In late September of 1994, I transferred over to the Narcotics Unit. I think I was there about 10 working days when I got shot three times during the execution of a Search Warrant. I came about as close to dying as it gets. By the grace of God, and the excellent emergency care at Northwestern, I survived.
When I got home all I could do was think about getting back to work, to put this tragedy behind me. But I was doing something that I have always done, looking forward to tomorrow to get away from the past. I struggled with a lot of things during my recovery, but one thing that I felt was helpful was talking to people who have already been through it. I was fortunate enough to talk to Joe Sosnowski and Wilbur Pierce, both who had been shot about a year before I was. The meeting was amazing, these guys totally understood what was going on because they lived it themselves.
In 1996, myself and 8 other officers formed the Police Survivors. We addressed issues dealing with the recovery aspect of our injuries. I think that we have had a positive impact and have helped a lot of officers along the way. Our basic philosophy was that we wanted to assist in any way that we could, in a quiet and confidential way. We did this with a great deal of help from people who supported our organization over the years.
Now, fast forward, I’m assigned to the Area Three HGS Unit, once again making friends that will last a lifetime. I really look forward to going to work and being with Chicago’s Finest, still a part of this family.
I am a member of the Blue Knights Illinois 11 M/C Club (I Love Riding Motorcycles), I am a strong supporter and Alumni of Mercy Boy’s Home (I wouldn’t be where I am today without them!) and a founding member of the Police Survivors (Taking Care Of Our Own!).
I am still married, have 4 children, 6-17, and my niece has lived with us since she was 15 and is now 22, is in the Air Force National Guard and attending College. Life is Good!

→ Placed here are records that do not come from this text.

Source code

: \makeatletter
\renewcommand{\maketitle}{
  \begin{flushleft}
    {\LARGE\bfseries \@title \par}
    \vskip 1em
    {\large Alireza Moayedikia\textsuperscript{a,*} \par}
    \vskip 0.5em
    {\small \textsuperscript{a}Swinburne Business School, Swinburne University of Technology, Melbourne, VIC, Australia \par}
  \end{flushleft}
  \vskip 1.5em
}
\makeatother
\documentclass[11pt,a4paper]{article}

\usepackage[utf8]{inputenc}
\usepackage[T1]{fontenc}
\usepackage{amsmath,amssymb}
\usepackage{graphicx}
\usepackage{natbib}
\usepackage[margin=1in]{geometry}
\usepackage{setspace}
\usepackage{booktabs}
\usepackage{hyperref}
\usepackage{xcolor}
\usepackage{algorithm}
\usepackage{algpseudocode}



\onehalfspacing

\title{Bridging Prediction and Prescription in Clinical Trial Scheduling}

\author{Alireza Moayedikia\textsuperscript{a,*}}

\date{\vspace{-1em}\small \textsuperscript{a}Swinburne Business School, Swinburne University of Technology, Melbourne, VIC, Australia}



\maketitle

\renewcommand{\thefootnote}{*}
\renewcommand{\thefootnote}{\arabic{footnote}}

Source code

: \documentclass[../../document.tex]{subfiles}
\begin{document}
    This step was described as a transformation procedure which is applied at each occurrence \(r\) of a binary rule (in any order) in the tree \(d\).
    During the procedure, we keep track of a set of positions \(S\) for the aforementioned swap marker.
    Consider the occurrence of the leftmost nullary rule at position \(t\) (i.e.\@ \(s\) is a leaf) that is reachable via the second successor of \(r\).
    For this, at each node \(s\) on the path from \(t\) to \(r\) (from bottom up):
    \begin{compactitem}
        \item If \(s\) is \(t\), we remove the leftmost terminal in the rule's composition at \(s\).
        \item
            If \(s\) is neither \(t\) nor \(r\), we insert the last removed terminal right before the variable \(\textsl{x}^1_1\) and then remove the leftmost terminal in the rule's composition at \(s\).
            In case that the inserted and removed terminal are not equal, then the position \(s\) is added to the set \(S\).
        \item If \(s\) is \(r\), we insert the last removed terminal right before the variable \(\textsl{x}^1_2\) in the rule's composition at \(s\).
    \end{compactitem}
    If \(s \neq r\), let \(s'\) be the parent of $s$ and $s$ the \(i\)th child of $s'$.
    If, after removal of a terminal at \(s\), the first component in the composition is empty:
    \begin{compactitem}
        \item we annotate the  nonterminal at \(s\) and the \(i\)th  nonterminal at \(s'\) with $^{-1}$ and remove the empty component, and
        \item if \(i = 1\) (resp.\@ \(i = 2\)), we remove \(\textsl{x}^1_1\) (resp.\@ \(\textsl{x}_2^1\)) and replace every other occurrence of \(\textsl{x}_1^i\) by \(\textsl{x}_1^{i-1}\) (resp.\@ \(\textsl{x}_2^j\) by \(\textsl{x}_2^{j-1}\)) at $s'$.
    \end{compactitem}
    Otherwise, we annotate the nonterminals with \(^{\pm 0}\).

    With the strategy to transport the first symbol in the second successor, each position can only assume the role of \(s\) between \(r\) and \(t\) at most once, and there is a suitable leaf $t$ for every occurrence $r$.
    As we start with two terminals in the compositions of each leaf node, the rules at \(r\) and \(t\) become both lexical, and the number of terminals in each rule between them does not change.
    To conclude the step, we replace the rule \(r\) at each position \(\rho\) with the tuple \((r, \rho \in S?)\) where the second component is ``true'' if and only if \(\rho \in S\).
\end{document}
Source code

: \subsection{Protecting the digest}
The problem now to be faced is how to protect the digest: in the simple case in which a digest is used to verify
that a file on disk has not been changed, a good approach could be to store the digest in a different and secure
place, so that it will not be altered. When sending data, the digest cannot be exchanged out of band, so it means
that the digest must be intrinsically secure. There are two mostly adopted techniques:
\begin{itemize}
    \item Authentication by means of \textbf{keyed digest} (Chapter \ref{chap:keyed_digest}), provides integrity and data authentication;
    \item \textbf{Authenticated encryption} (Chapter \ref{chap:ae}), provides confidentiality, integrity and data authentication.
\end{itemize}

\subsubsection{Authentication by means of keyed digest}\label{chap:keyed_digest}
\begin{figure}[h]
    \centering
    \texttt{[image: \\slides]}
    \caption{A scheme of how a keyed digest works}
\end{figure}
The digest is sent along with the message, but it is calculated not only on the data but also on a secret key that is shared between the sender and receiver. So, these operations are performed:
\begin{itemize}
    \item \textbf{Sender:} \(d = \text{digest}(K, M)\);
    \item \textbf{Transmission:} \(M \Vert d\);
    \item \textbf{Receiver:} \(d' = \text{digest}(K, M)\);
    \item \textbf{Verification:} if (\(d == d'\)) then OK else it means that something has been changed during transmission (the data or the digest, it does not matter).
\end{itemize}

I am proud that the Chicago Police Memorial exists. There is something special about it. It’s like life in Chicago, moments of peace and serenity as you stand there to pay your respects to our officers, and then traffic or a game at Soldier Field, where life seems to go on at a faster pace. Almost a reflection of a police officer’s life, some moments of quiet and then the adrenaline rush…
Thank you for this honor, to be a part of something so great, once again.